Love Cycles, Fear Cycles teaches readers the most important idea in all of couples therapy. This idea gives readers a new understanding of what’s been going wrong in their marriage – and a new way to make things right. The key idea is changing a couple’s negative cycle back into their positive cycle. Most relationships start in a positive cycle, where both people feel wonderful and respond lovingly. There are four words that describe each couple’s positive cycle – one for each person’s good feeling, and one for each person’s loving response. However, as challenges arise, people instinctively respond with some type of fight or flight. Over time, these responses spiral together into a negative cycle where each person feels bad and responds defensively. There are four words for each couple’s negative cycle – one for each person’s worst feeling, and one for each person’s defensive reaction. Many couples get trapped in their negative cycle and their relationship spirals deeper into hurt and loneliness. To have a good marriage, a couple needs to find a way out of their negative cycle and back into their positive cycle. Love Cycles, Fear Cycles teaches readers how to do that. From his decades as a couples therapist, Dr. Woodsfellow has distilled this one most-essential component of all successful marriage counseling. He now presents this to the general public in a way that is easy to understand and easy to use.
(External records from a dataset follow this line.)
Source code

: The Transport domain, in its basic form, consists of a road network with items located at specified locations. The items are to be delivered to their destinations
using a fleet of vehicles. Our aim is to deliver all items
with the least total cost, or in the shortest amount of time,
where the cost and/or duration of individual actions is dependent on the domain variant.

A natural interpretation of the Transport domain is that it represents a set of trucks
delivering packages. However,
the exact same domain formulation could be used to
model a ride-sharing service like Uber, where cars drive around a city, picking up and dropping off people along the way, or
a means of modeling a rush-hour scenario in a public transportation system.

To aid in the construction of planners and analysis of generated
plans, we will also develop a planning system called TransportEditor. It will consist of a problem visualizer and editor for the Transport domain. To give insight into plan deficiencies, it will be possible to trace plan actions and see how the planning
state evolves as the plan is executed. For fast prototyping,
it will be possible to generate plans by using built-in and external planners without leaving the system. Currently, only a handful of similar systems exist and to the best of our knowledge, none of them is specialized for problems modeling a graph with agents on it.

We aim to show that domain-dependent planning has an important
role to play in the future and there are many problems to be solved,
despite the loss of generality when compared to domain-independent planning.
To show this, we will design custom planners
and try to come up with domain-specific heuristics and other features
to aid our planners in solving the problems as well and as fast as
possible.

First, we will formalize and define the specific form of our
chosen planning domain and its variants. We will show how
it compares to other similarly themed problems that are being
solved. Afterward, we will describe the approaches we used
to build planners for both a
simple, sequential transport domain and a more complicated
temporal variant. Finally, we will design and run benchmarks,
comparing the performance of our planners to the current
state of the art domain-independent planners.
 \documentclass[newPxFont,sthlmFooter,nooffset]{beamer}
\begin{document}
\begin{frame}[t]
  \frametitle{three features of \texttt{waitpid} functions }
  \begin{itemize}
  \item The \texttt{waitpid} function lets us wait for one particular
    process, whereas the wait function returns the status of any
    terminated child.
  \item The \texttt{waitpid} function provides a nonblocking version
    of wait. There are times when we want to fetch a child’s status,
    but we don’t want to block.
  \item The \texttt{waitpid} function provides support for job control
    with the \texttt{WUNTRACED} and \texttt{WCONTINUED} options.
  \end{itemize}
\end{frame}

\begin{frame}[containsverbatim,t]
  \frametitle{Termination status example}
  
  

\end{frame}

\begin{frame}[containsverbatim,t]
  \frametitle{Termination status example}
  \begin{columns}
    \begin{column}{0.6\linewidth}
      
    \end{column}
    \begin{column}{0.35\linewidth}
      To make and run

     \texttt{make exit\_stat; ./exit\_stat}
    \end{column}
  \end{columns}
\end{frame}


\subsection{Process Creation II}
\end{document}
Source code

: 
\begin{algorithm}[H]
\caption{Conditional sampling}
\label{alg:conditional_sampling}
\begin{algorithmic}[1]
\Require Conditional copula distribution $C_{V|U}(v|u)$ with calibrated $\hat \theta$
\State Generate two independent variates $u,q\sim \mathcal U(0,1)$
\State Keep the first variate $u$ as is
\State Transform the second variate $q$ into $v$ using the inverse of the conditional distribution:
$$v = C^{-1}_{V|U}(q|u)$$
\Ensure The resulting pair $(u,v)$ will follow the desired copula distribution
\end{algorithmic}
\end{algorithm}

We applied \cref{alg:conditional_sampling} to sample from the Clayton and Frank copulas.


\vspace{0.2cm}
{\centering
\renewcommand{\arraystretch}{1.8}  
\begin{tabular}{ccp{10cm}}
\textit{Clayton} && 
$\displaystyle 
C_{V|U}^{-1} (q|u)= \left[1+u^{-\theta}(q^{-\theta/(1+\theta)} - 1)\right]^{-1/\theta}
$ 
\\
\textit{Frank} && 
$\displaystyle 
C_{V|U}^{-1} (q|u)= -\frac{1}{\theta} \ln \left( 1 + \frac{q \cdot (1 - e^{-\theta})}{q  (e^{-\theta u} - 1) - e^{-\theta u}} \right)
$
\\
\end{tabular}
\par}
Dr. David Woodsfellow is one of the most experienced marriage therapists is the United States. His practice has been 100% exclusively couples therapy for twenty-four years. He has done 25,000 hours of couples therapy and helped more than 1,500 couples save their marriages. Over 3,200 of his colleagues have attended his professional workshops, over 600 have referred patients, and over 200 have pursued advanced training with him. Dr. Woodsfellow graduated from Harvard College magna cum laude. He received his Master of Education in Guidance and Counseling from Antioch New England. He received his Master of Arts in Counseling Psychology from the University of California Santa Barbara. He was awarded his Doctor of Philosophy in Clinical Psychology from Georgia State University. His clinical psychology internship was at the Neuropsychiatric Institute of the University of California Los Angeles Medical School. Dr. Woodsfellow is a Fellow of the Georgia Psychological Association, and a Member of the American Psychological Association. Together with his wife Deborah, Dr. Woodsfellow founded The Woodsfellow Institute for Couples Therapy, which is dedicated to helping couples save their marriages and helping therapists help couples. Married 20 years, Dr. Woodsfellow has one son and two grandchildren. He lives and practices with Deborah in Atlanta, Georgia.
Deborah Woodsfellow is a relationship coach with 25 years of professional experience helping people who are struggling with challenging moments in their lives. She is a credentialed member of the International Coaching Federation. Deborah served as wartime Navy Corpsman in San Diego, California and a Physician Assistant in Atlanta, Georgia. She was awarded her Master’s in Public Health from Emory School of Public Health. Deborah blends her medical experience with her marital therapy training. Together with her husband, Deborah has co-presented couples workshops for 10 years and professional continuing education workshops for 15 years. She lives and practices in Atlanta, Georgia with David and her therapy dog, Gracie.